The CBCT measurements were done by the same researcher using the same technique at the two different time points. Therefore, the reliability of the measurement technique was also evaluated statistically.
The statistical analysis was performed using a statistical software program developed by a statistician in the Division of Biostatistics, University of Hacettepe. Descriptive statistics were used to indicate the medians and the minimum and maximum values in each treatment group.
Differences in the dimensional changes of the alveolar ridge at the control and test sites after 3 months of healing were tested by one-way analysis of variance (ANOVA) for repeated measures. Differences between the test group and the control group after 3 months were analysed using the Mann–Whitney U -test; differences in measurements from the test and control sites for each time point were examined using the Wilcoxon signed rank test. 95% Confidence intervals were calculated. The level of significance was set at P < 0.05.
The intra-class correlation coefficient (ICC) was used to evaluate the reliability of the measurements that were performed by the same researcher at the two different time points. The reliability of the measurements was defined as ‘poor’ if the ICC was <0.40, as ‘acceptable’ if the ICC was between 0.40 and 0.70, and as ‘good’ for ICC values >0.70.
All patients completed the study. No postoperative complications were recorded in either group. All extraction sites healed uneventfully.
Soft tissue healing of the extraction sockets was assessed visually by clinical inspection on days 3, 7, and 10 and months 1 and 3 postoperatively. No measurements of soft tissue volume were recorded for the preoperative or postoperative period.
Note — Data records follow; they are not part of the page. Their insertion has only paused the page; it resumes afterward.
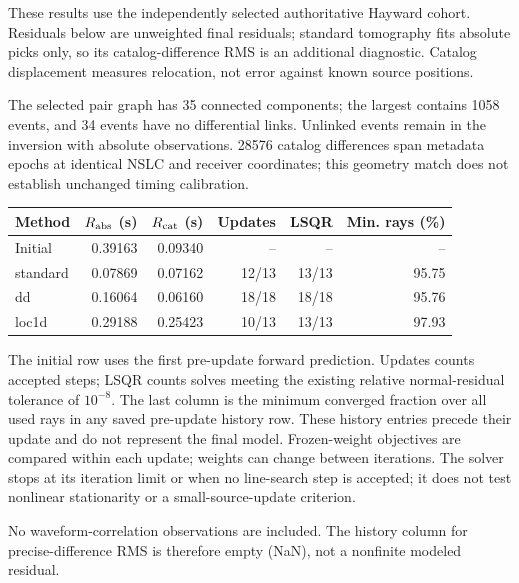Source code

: These results use the independently selected authoritative Hayward cohort. Residuals below are unweighted final residuals; standard tomography fits absolute picks only, so its catalog-difference RMS is an additional diagnostic. Catalog displacement measures relocation, not error against known source positions.

The selected pair graph has 35 connected components; the largest contains 1058 events, and 34 events have no differential links. Unlinked events remain in the inversion with absolute observations. 28576 catalog differences span metadata epochs at identical NSLC and receiver coordinates; this geometry match does not establish unchanged timing calibration.

\begin{center}\begin{tabular}{lrrrrr}\toprule Method & $R_{\rm abs}$ (s) & $R_{\rm cat}$ (s) & Updates & LSQR & Min. rays (\%)\\\midrule
Initial & 0.39163 & 0.09340 & -- & -- & --\\
standard & 0.07869 & 0.07162 & 12/13 & 13/13 & 95.75\\
dd & 0.16064 & 0.06160 & 18/18 & 18/18 & 95.76\\
loc1d & 0.29188 & 0.25423 & 10/13 & 13/13 & 97.93\\
\bottomrule\end{tabular}\end{center}
The initial row uses the first pre-update forward prediction. Updates counts accepted steps; LSQR counts solves meeting the existing relative normal-residual tolerance of $10^{-8}$. The last column is the minimum converged fraction over all used rays in any saved pre-update history row. These history entries precede their update and do not represent the final model. Frozen-weight objectives are compared within each update; weights can change between iterations. The solver stops at its iteration limit or when no line-search step is accepted; it does not test nonlinear stationarity or a small-source-update criterion.

No waveform-correlation observations are included. The history column for precise-difference RMS is therefore empty (NaN), not a nonfinite modeled residual.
After 3 days of healing, the extraction sockets in the control group exhibited epithelial invagination into the socket centre, and the tissue shrinkage resulted in a reduction in the bucco-palatal dimension. In the test group, degeneration and sloughing of the epithelium occurred. The grafts became softened and swollen ( Fig. 6 ).
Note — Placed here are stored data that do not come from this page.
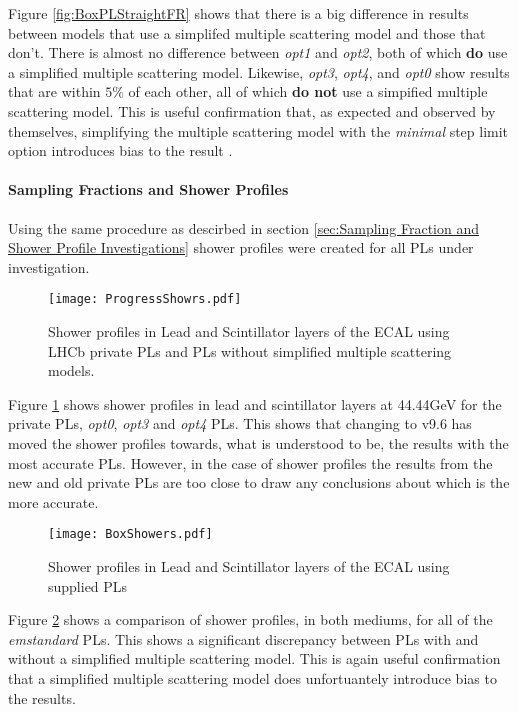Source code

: Figure \ref{fig:BoxPLStraightFR} shows that there is a big difference in results between models that use a simplifed multiple scattering model and those that don't.  There is almost no difference between \textit{opt1} and \textit{opt2}, both of which \textbf{do} use a simplified multiple scattering model.  Likewise, \textit{opt3}, \textit{opt4}, and \textit{opt0} show results that are within $5\%$ of each other, all of which \textbf{do not} use a simpified multiple scattering model.  This is useful confirmation that, as expected and observed by \geant themselves, simplifying the multiple scattering model with the \textit{minimal} step limit option introduces bias to the result \cite{1742-6596-219-3-032045}.

\paragraph{Sampling Fractions and Shower Profiles} 
Using the same procedure as descirbed in section \ref{sec:Sampling Fraction and Shower Profile Investigations} shower profiles were created for all PLs under investigation.  
\begin{figure}[h]
  \centering
  \texttt{[image: ProgressShowrs.pdf]}
  \caption{Shower profiles in Lead and Scintillator layers of the ECAL using LHCb private PLs and \geant PLs without simplified multiple scattering models.}
  \label{fig:LHCbPLShowers}
\end{figure}

Figure \ref{fig:LHCbPLShowers} shows shower profiles in lead and scintillator layers at 44.44GeV for the \lhcb private PLs, \textit{opt0}, \textit{opt3} and \textit{opt4} PLs.  This shows that changing to \geant v9.6 has moved the shower profiles towards, what is understood to be, the results with the most accurate PLs.  However, in the case of shower profiles the results from the new and old \lhcb private PLs are too close to draw any conclusions about which is the more accurate.

\begin{figure}[h]
  \centering
  \texttt{[image: BoxShowers.pdf]}
  \caption{Shower profiles in Lead and Scintillator layers of the ECAL using \geant supplied PLs}
  \label{fig:BoxPLShowers}
\end{figure}

Figure \ref{fig:BoxPLShowers} shows a comparison of shower profiles, in both mediums, for all of the \textit{emstandard} PLs.  This shows a significant discrepancy between PLs with and without a simplified multiple scattering model.  This is again useful confirmation that a simplified multiple scattering model does unfortuantely introduce bias to the results.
After 7 days of healing, the graft surfaces in the test group exhibited superficial necrosis. All surfaces were ischaemic and yellowish-white. The healing of the sockets in the control group had nearly completed.
After 10 days of healing, the swelling of the free gingival grafts in the test group had decreased due to increasing nutrition. Vascularized tissue was observed between the marginal gingiva and the gingival graft, although the necrosis in the centre of the socket continued. The sockets in the control group had healed completely ( Fig. 7 ).
After a month of healing, the grafts were completely integrated into the surrounding gingiva. No necrosis was observed in any graft. The grafts were healthy in colour, and their thicknesses around the gingiva were similar. Three months later, although it was difficult to distinguish the control and test sites, significant invaginations in the bucco-palatal dimension at the control sites were observed ( Fig. 8 ).
The Xeroform sponge was removed 3 days after the tooth extractions. All patients suffered mild to moderate pain until epithelialization of the donor site had completed. However, the sites healed uneventfully within 2 weeks.
The measurements obtained for the 10 patients and the results of the dimensional changes after 3 months are displayed in Tables 2 and 3 , respectively.